Segundo Rafaela Vitoria, economista do Banco Inter, a perspectiva de crescimento global mais fraco está se contrapondo aos fundamentos que justificaram a queda recente do dólar.

É importante observar que o real ainda é a moeda que mais se valoriza no ano e, mesmo com a alta de sexta-feira, o dólar ainda recua expressivos 13,79% no acumulado deste ano ante o real. Marcos Mollica, gestor do Opportunity Total, nota que o real se beneficiou tanto dos preços elevados das commodities quanto do aumento no diferencial de juros, variáveis que são colocadas em questão neste momento.

Ele observa que dúvidas quanto à economia chinesa abalam a perspectiva positiva para os preços das matérias-primas e nota que o Fed pode ajudar a esfriar a economia global e os preços das commodities, além de diminuir o diferencial de juros, que deu apoio ao real. “Não diria que [a alta do dólar] seja uma tendência ainda, mas tem algo mais estrutural nesse movimento”, afirma. “Acho que isso tudo pelo menos tira o viés de apreciação [do real], podendo levar a uma correção maior se esses vetores se acentuarem”, diz Mollica, para quem o cenário mais provável é o de que o Fed eleve os juros para um nível entre 3,5% e 4% no fim do ciclo.

Parte do desempenho pior do real veio na esteira de sinalizações do Banco Central do Brasil, que foram lidas como mais “dovish” (suaves) pelo mercados. Ao longo da semana, o presidente do BC, Roberto Campos Neto, e os diretores Fernanda Guardado e Bruno Serra Fernandes participaram de diversos encontros privados com investidores, organizados por instituições financeiras, no âmbito da reunião do Fundo Monetário Internacional (FMI), em Washington.

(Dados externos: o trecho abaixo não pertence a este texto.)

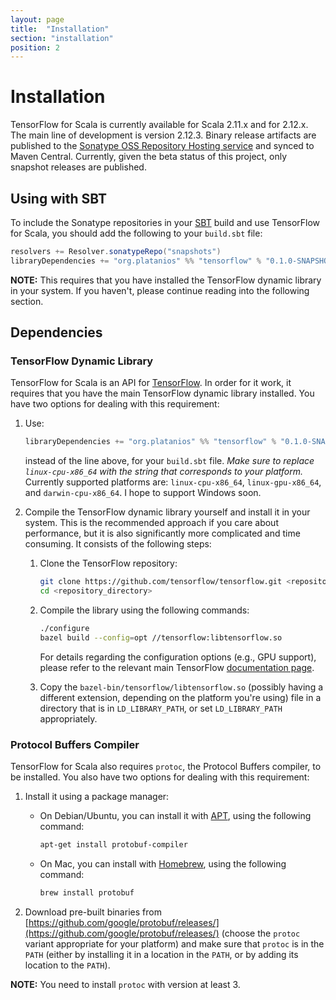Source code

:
 ```yaml
---
layout: page
title:  "Installation"
section: "installation"
position: 2
---
```


[sonatype]: https://oss.sonatype.org/index.html#nexus-search;quick~platanios

# Installation

TensorFlow for Scala is currently available for Scala 2.11.x and for 2.12.x. The main line of development is version 
2.12.3. Binary release artifacts are published to the [Sonatype OSS Repository Hosting service][sonatype] and synced to 
Maven Central. Currently, given the beta status of this project, only snapshot releases are published.

## Using with SBT

To include the Sonatype repositories in your [SBT](http://www.scala-sbt.org) build and use TensorFlow for Scala, you 
should add the following to your `build.sbt` file:

```scala
resolvers += Resolver.sonatypeRepo("snapshots")
libraryDependencies += "org.platanios" %% "tensorflow" % "0.1.0-SNAPSHOT"
```

**NOTE:** This requires that you have installed the TensorFlow dynamic library in your system. If you haven't, please 
continue reading into the following section.

## Dependencies

### TensorFlow Dynamic Library

TensorFlow for Scala is an API for [TensorFlow](https://www.tensorflow.org). In order for it work, it requires that you 
have the main TensorFlow dynamic library installed. You have two options for dealing with this requirement:

  1. Use:
     
     ```scala
     libraryDependencies += "org.platanios" %% "tensorflow" % "0.1.0-SNAPSHOT" classifier "linux-cpu-x86_64"
     ```
     
     instead of the line above, for your `build.sbt` file. *Make sure to replace `linux-cpu-x86_64` with the string 
     that corresponds to your platform.* Currently supported platforms are: `linux-cpu-x86_64`, `linux-gpu-x86_64`, and 
     `darwin-cpu-x86_64`. I hope to support Windows soon.
  2. Compile the TensorFlow dynamic library yourself and install it in your system. This is the recommended approach if 
     you care about performance, but it is also significantly more complicated and time consuming. It consists of the 
     following steps:
     
       1. Clone the TensorFlow repository:
       
          ```bash
          git clone https://github.com/tensorflow/tensorflow.git <repository_directory>
          cd <repository_directory>
          ```
          
       2. Compile the library using the following commands:
          
          ```bash
          ./configure
          bazel build --config=opt //tensorflow:libtensorflow.so
          ```
          
          For details regarding the configuration options (e.g., GPU support), please refer to the relevant main 
          TensorFlow [documentation page](https://www.tensorflow.org/install/install_sources).
       3. Copy the `bazel-bin/tensorflow/libtensorflow.so` (possibly having  a different extension, depending on the 
          platform you're using) file in a directory that is in `LD_LIBRARY_PATH`, or set `LD_LIBRARY_PATH` 
          appropriately.

### Protocol Buffers Compiler

TensorFlow for Scala also requires `protoc`, the Protocol Buffers compiler, to be installed. You also have two options 
for dealing with this requirement:

  1. Install it using a package manager:
     - On Debian/Ubuntu, you can install it with [APT](https://help.ubuntu.com/community/AptGet), using the following 
       command:
       
       ```bash
       apt-get install protobuf-compiler
       ```
     - On Mac, you can install with [Homebrew](https://brew.sh), using the following command:
       
       ```bash
       brew install protobuf
       ```
  2. Download pre-built binaries from 
     [https://github.com/google/protobuf/releases/](https://github.com/google/protobuf/releases/) (choose the `protoc` 
     variant appropriate for your platform) and make sure that `protoc` is in the `PATH` (either by installing it in a 
     location in the `PATH`, or by adding its location to the `PATH`).

**NOTE:** You need to install `protoc` with version at least 3.
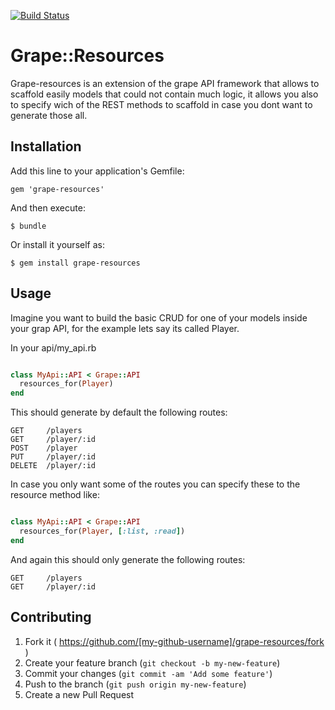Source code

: [![Build Status](https://travis-ci.org/wawandco/grape-resources.svg?branch=config-adding-travis)](https://travis-ci.org/wawandco/grape-resources)

# Grape::Resources

Grape-resources is an extension of the grape API framework that allows to scaffold easily models that could not contain much logic, it allows you also to specify wich of the REST methods to scaffold in case you dont want to generate those all.


## Installation

Add this line to your application's Gemfile:

    gem 'grape-resources'

And then execute:

    $ bundle

Or install it yourself as:

    $ gem install grape-resources

## Usage

Imagine you want to build the basic CRUD for one of your models inside your grap API, for the example lets say its called Player.

In your api/my_api.rb

```ruby

class MyApi::API < Grape::API
  resources_for(Player)
end

```
This should generate by default the following routes:

    GET     /players
    GET     /player/:id
    POST    /player
    PUT     /player/:id
    DELETE  /player/:id

In case you only want some of the routes you can specify these to the resource method like:

```ruby

class MyApi::API < Grape::API
  resources_for(Player, [:list, :read])
end

```

And again this should only generate the following routes:

    GET     /players
    GET     /player/:id

## Contributing

1. Fork it ( https://github.com/[my-github-username]/grape-resources/fork )
2. Create your feature branch (`git checkout -b my-new-feature`)
3. Commit your changes (`git commit -am 'Add some feature'`)
4. Push to the branch (`git push origin my-new-feature`)
5. Create a new Pull Request
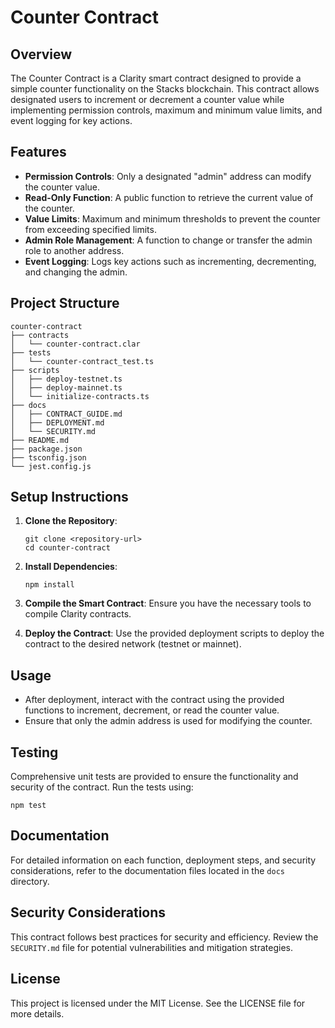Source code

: # Counter Contract

## Overview
The Counter Contract is a Clarity smart contract designed to provide a simple counter functionality on the Stacks blockchain. This contract allows designated users to increment or decrement a counter value while implementing permission controls, maximum and minimum value limits, and event logging for key actions.

## Features
- **Permission Controls**: Only a designated "admin" address can modify the counter value.
- **Read-Only Function**: A public function to retrieve the current value of the counter.
- **Value Limits**: Maximum and minimum thresholds to prevent the counter from exceeding specified limits.
- **Admin Role Management**: A function to change or transfer the admin role to another address.
- **Event Logging**: Logs key actions such as incrementing, decrementing, and changing the admin.

## Project Structure
```
counter-contract
├── contracts
│   └── counter-contract.clar
├── tests
│   └── counter-contract_test.ts
├── scripts
│   ├── deploy-testnet.ts
│   ├── deploy-mainnet.ts
│   └── initialize-contracts.ts
├── docs
│   ├── CONTRACT_GUIDE.md
│   ├── DEPLOYMENT.md
│   └── SECURITY.md
├── README.md
├── package.json
├── tsconfig.json
└── jest.config.js
```

## Setup Instructions
1. **Clone the Repository**: 
   ```
   git clone <repository-url>
   cd counter-contract
   ```

2. **Install Dependencies**: 
   ```
   npm install
   ```

3. **Compile the Smart Contract**: 
   Ensure you have the necessary tools to compile Clarity contracts.

4. **Deploy the Contract**: 
   Use the provided deployment scripts to deploy the contract to the desired network (testnet or mainnet).

## Usage
- After deployment, interact with the contract using the provided functions to increment, decrement, or read the counter value.
- Ensure that only the admin address is used for modifying the counter.

## Testing
Comprehensive unit tests are provided to ensure the functionality and security of the contract. Run the tests using:
```
npm test
```

## Documentation
For detailed information on each function, deployment steps, and security considerations, refer to the documentation files located in the `docs` directory.

## Security Considerations
This contract follows best practices for security and efficiency. Review the `SECURITY.md` file for potential vulnerabilities and mitigation strategies.

## License
This project is licensed under the MIT License. See the LICENSE file for more details.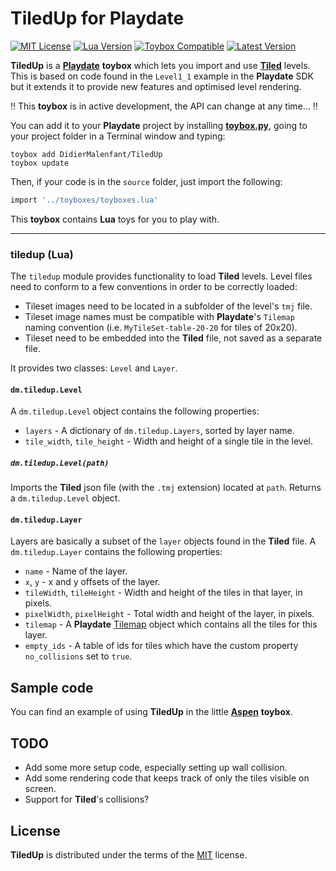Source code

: # TiledUp for Playdate

[![MIT License](https://img.shields.io/github/license/DidierMalenfant/TiledUp)](https://spdx.org/licenses/MIT.html) [![Lua Version](https://img.shields.io/badge/Lua-5.4-yellowgreen)](https://lua.org) [![Toybox Compatible](https://img.shields.io/badge/toybox.py-compatible-brightgreen)](https://toyboxpy.io) [![Latest Version](https://img.shields.io/github/v/tag/DidierMalenfant/TiledUp)](https://github.com/DidierMalenfant/TiledUp/tags)

**TiledUp** is a [**Playdate**](https://play.date) **toybox** which lets you import and use [**Tiled**](https://www.mapeditor.org) levels. This is based on code found in the `Level1_1` example in the **Playdate** SDK but it extends it to provide new features and optimised level rendering.

‼️ This **toybox** is in active development, the API can change at any time... ‼️
 
You can add it to your **Playdate** project by installing [**toybox.py**](https://toyboxpy.io), going to your project folder in a Terminal window and typing:

```console
toybox add DidierMalenfant/TiledUp
toybox update
```

Then, if your code is in the `source` folder, just import the following:

```lua
import '../toyboxes/toyboxes.lua'
```

This **toybox** contains **Lua** toys for you to play with.

---

### tiledup (Lua)

The `tiledup` module provides functionality to load **Tiled** levels. Level files need to conform to a few conventions in order to be correctly loaded:

* Tileset images need to be located in a subfolder of the level's `tmj` file.
* Tileset image names must be compatible with **Playdate**'s `Tilemap` naming convention (i.e. `MyTileSet-table-20-20` for tiles of 20x20).
* Tileset need to be embedded into the **Tiled** file, not saved as a separate file.

It provides two classes: `Level` and `Layer`.

#### `dm.tiledup.Level`

A `dm.tiledup.Level` object contains the following properties:

* `layers` -  A dictionary of `dm.tiledup.Layers`, sorted by layer name.
* `tile_width`, `tile_height` - Width and height of a single tile in the level.

##### `dm.tiledup.Level(path)`

Imports the **Tiled** json file (with the `.tmj` extension) located at `path`. Returns a `dm.tiledup.Level` object.

#### `dm.tiledup.Layer`

Layers are basically a subset of the `layer` objects found in the **Tiled** file. A `dm.tiledup.Layer` contains the following properties:

* `name` - Name of the layer.
* `x`, `y` - x and y offsets of the layer.
* `tileWidth`, `tileHeight` - Width and height of the tiles in that layer, in pixels.
* `pixelWidth`, `pixelHeight` - Total width and height of the layer, in pixels.
* `tilemap` - A **Playdate** [Tilemap](https://sdk.play.date/1.12.3/Inside%20Playdate.html#C-graphics.tilemap) object which contains all the tiles for this layer.
* `empty_ids` - A table of ids for tiles which have the custom property `no_collisions` set to `true`.

## Sample code

You can find an example of using **TiledUp** in the little [**Aspen**](https://github.com/DidierMalenfant/Aspen) **toybox**.

## TODO

* Add some more setup code, especially setting up wall collision.
* Add some rendering code that keeps track of only the tiles visible on screen.
* Support for **Tiled**'s collisions?

## License

**TiledUp** is distributed under the terms of the [MIT](https://spdx.org/licenses/MIT.html) license.
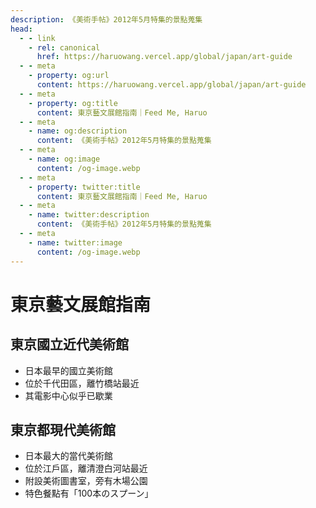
 ```yaml
---
description: 《美術手帖》2012年5月特集的景點蒐集
head:
  - - link
    - rel: canonical
      href: https://haruowang.vercel.app/global/japan/art-guide
  - - meta
    - property: og:url
      content: https://haruowang.vercel.app/global/japan/art-guide
  - - meta
    - property: og:title
      content: 東京藝文展館指南｜Feed Me, Haruo
  - - meta
    - name: og:description
      content: 《美術手帖》2012年5月特集的景點蒐集
  - - meta
    - name: og:image
      content: /og-image.webp
  - - meta
    - property: twitter:title
      content: 東京藝文展館指南｜Feed Me, Haruo
  - - meta
    - name: twitter:description
      content: 《美術手帖》2012年5月特集的景點蒐集
  - - meta
    - name: twitter:image
      content: /og-image.webp
---
```


# 東京藝文展館指南

<p><Badge type="info" text="🌱 Seedlings" /></P>

## 東京國立近代美術館 
- 日本最早的國立美術館
- 位於千代田區，離竹橋站最近
- 其電影中心似乎已歇業

## 東京都現代美術館
- 日本最大的當代美術館
- 位於江戶區，離清澄白河站最近
- 附設美術圖書室，旁有木場公園
- 特色餐點有「100本のスプーン」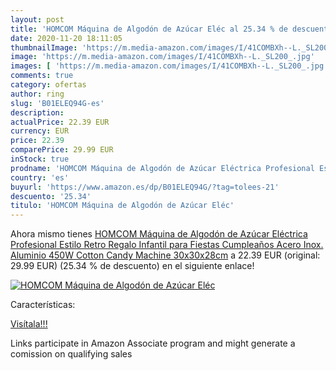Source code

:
 ```yaml
---
layout: post
title: 'HOMCOM Máquina de Algodón de Azúcar Eléc al 25.34 % de descuento'
date: 2020-11-20 18:11:05
thumbnailImage: 'https://m.media-amazon.com/images/I/41COMBXh--L._SL200_.jpg'
image: 'https://m.media-amazon.com/images/I/41COMBXh--L._SL200_.jpg'
images: [ 'https://m.media-amazon.com/images/I/41COMBXh--L._SL200_.jpg' ]
comments: true
category: ofertas
author: ring
slug: 'B01ELEQ94G-es'
description:
actualPrice: 22.39 EUR
currency: EUR
price: 22.39
comparePrice: 29.99 EUR
inStock: true
prodname: 'HOMCOM Máquina de Algodón de Azúcar Eléctrica Profesional Estilo Retro Regalo Infantil para Fiestas Cumpleaños Acero Inox. Aluminio 450W Cotton Candy Machine 30x30x28cm'
country: 'es'
buyurl: 'https://www.amazon.es/dp/B01ELEQ94G/?tag=tolees-21'
descuento: '25.34'
titulo: 'HOMCOM Máquina de Algodón de Azúcar Eléc'
---
```


Ahora mismo tienes [HOMCOM Máquina de Algodón de Azúcar Eléctrica Profesional Estilo Retro Regalo Infantil para Fiestas Cumpleaños Acero Inox. Aluminio 450W Cotton Candy Machine 30x30x28cm](https://www.amazon.es/dp/B01ELEQ94G/?tag=tolees-21) a 22.39 EUR (original: 29.99 EUR) (25.34 %  de descuento) en el siguiente enlace!

[![HOMCOM Máquina de Algodón de Azúcar Eléc](https://m.media-amazon.com/images/I/41COMBXh--L._SL200_.jpg)](https://www.amazon.es/dp/B01ELEQ94G/?tag=tolees-21)

Características:


[Visítala!!!](https://www.amazon.es/dp/B01ELEQ94G/?tag=tolees-21)

Links participate in Amazon Associate program and might generate a comission on qualifying sales
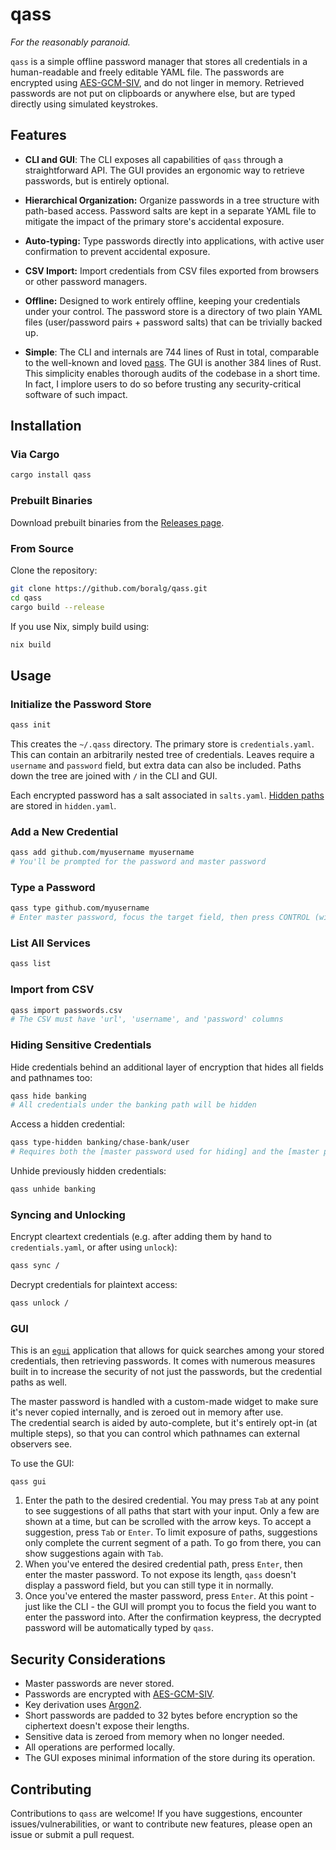 # qass

*For the reasonably paranoid.*

`qass` is a simple offline password manager that stores all credentials in a human-readable and freely editable YAML file. The passwords are encrypted using [AES-GCM-SIV](https://docs.rs/aes-gcm-siv/latest/aes_gcm_siv/), and do not linger in memory. Retrieved passwords are not put on clipboards or anywhere else, but are typed directly using simulated keystrokes.

## Features

- **CLI and GUI**: The CLI exposes all capabilities of `qass` through a straightforward API. The GUI provides an ergonomic way to retrieve passwords, but is entirely optional.

- **Hierarchical Organization:** Organize passwords in a tree structure with path-based access. Password salts are kept in a separate YAML file to mitigate the impact of the primary store's accidental exposure.

- **Auto-typing:** Type passwords directly into applications, with active user confirmation to prevent accidental exposure.

- **CSV Import:** Import credentials from CSV files exported from browsers or other password managers.

- **Offline:** Designed to work entirely offline, keeping your credentials under your control. The password store is a directory of two plain YAML files (user/password pairs + password salts) that can be trivially backed up.

- **Simple**: The CLI and internals are 744 lines of Rust in total, comparable to the well-known and loved [pass](https://git.zx2c4.com/password-store/about/). The GUI is another 384 lines of Rust. This simplicity enables thorough audits of the codebase in a short time. In fact, I implore users to do so before trusting any security-critical software of such impact.

## Installation

### Via Cargo

```bash
cargo install qass
```

### Prebuilt Binaries

Download prebuilt binaries from the [Releases page](https://github.com/boralg/qass/releases).

### From Source

Clone the repository:

```bash
git clone https://github.com/boralg/qass.git
cd qass
cargo build --release
```

If you use Nix, simply build using:

```bash
nix build
```

## Usage

### Initialize the Password Store

```bash
qass init
```

This creates the `~/.qass` directory. The primary store is `credentials.yaml`. This can contain an arbitrarily nested tree of credentials. Leaves require a `username` and `password` field, but extra data can also be included. Paths down the tree are joined with `/` in the CLI and GUI.

Each encrypted password has a salt associated in `salts.yaml`. [Hidden paths](#hiding-sensitive-credentials) are stored in `hidden.yaml`.

### Add a New Credential

```bash
qass add github.com/myusername myusername
# You'll be prompted for the password and master password
```

### Type a Password

```bash
qass type github.com/myusername
# Enter master password, focus the target field, then press CONTROL (within a timeout interval) to type the password
```

### List All Services

```bash
qass list
```

### Import from CSV

```bash
qass import passwords.csv
# The CSV must have 'url', 'username', and 'password' columns
```

### Hiding Sensitive Credentials

Hide credentials behind an additional layer of encryption that hides all fields and pathnames too:

```bash
qass hide banking
# All credentials under the banking path will be hidden
```

Access a hidden credential:

```bash
qass type-hidden banking/chase-bank/user
# Requires both the [master password used for hiding] and the [master password used for encrypting the password], in this order
```


Unhide previously hidden credentials:

```bash
qass unhide banking
```

### Syncing and Unlocking

Encrypt cleartext credentials (e.g. after adding them by hand to `credentials.yaml`, or after using `unlock`):

```bash
qass sync /
```

Decrypt credentials for plaintext access:

```bash
qass unlock /
```

### GUI

This is an [`egui`](https://docs.rs/egui/latest/egui/) application that allows for quick searches among your stored credentials, then retrieving passwords. It comes with numerous measures built in to increase the security of not just the passwords, but the credential paths as well. 

The master password is handled with a custom-made widget to make sure it's never copied internally, and is zeroed out in memory after use. <br>
The credential search is aided by auto-complete, but it's entirely opt-in (at multiple steps), so that you can control which pathnames can external observers see.

To use the GUI:

```
qass gui
```

1. Enter the path to the desired credential. You may press `Tab` at any point to see suggestions of all paths that start with your input. Only a few are shown at a time, but can be scrolled with the arrow keys. To accept a suggestion, press `Tab` or `Enter`. To limit exposure of paths, suggestions only complete the current segment of a path. To go from there, you can show suggestions again with `Tab`.
2. When you've entered the desired credential path, press `Enter`, then enter the master password. To not expose its length, `qass` doesn't display a password field, but you can still type it in normally.
3. Once you've entered the master password, press `Enter`. At this point - just like the CLI - the GUI will prompt you to focus the field you want to enter the password into. After the confirmation keypress, the decrypted password will be automatically typed by `qass`.

## Security Considerations

- Master passwords are never stored.
- Passwords are encrypted with [AES-GCM-SIV](https://docs.rs/aes-gcm-siv/latest/aes_gcm_siv/).
- Key derivation uses [Argon2](https://crates.io/crates/argon2).
- Short passwords are padded to 32 bytes before encryption so the ciphertext doesn't expose their lengths.
- Sensitive data is zeroed from memory when no longer needed.
- All operations are performed locally.
- The GUI exposes minimal information of the store during its operation.

## Contributing

Contributions to `qass` are welcome! If you have suggestions, encounter issues/vulnerabilities, or want to contribute new features, please open an issue or submit a pull request.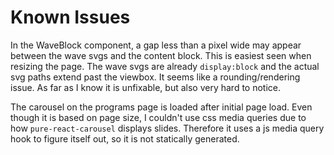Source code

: 
# Known Issues

In the WaveBlock component, a gap less than a pixel wide may appear between the wave svgs and the content block. This is easiest seen when resizing the page. The wave svgs are already ```display:block``` and the actual svg paths extend past the viewbox. It seems like a rounding/rendering issue. As far as I know it is unfixable, but also very hard to notice.

The carousel on the programs page is loaded after initial page load. Even though it is based on page size, I couldn't use css media queries due to how `pure-react-carousel` displays slides. Therefore it uses a js media query hook to figure itself out, so it is not statically generated.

Ao participar de evento na quinta-feira, Campos Neto teria passado uma mensagem de maior tranquilidade em relação à inflação, de acordo com participantes do mercado que estiveram no encontro. Segundo relatos ouvidos pelo Valor, Campos Neto teria afirmado que o BC se surpreendeu com o IPCA de março, mas reforçou que parte da forte surpresa altista do indicador se deveu à antecipação do aumento da gasolina. Além disso, ele teria sugerido ao mercado que tentasse decompor eventos estruturais e não-estruturais e reforçado a mensagem de que o BC não faz política monetária com base em apenas em um número.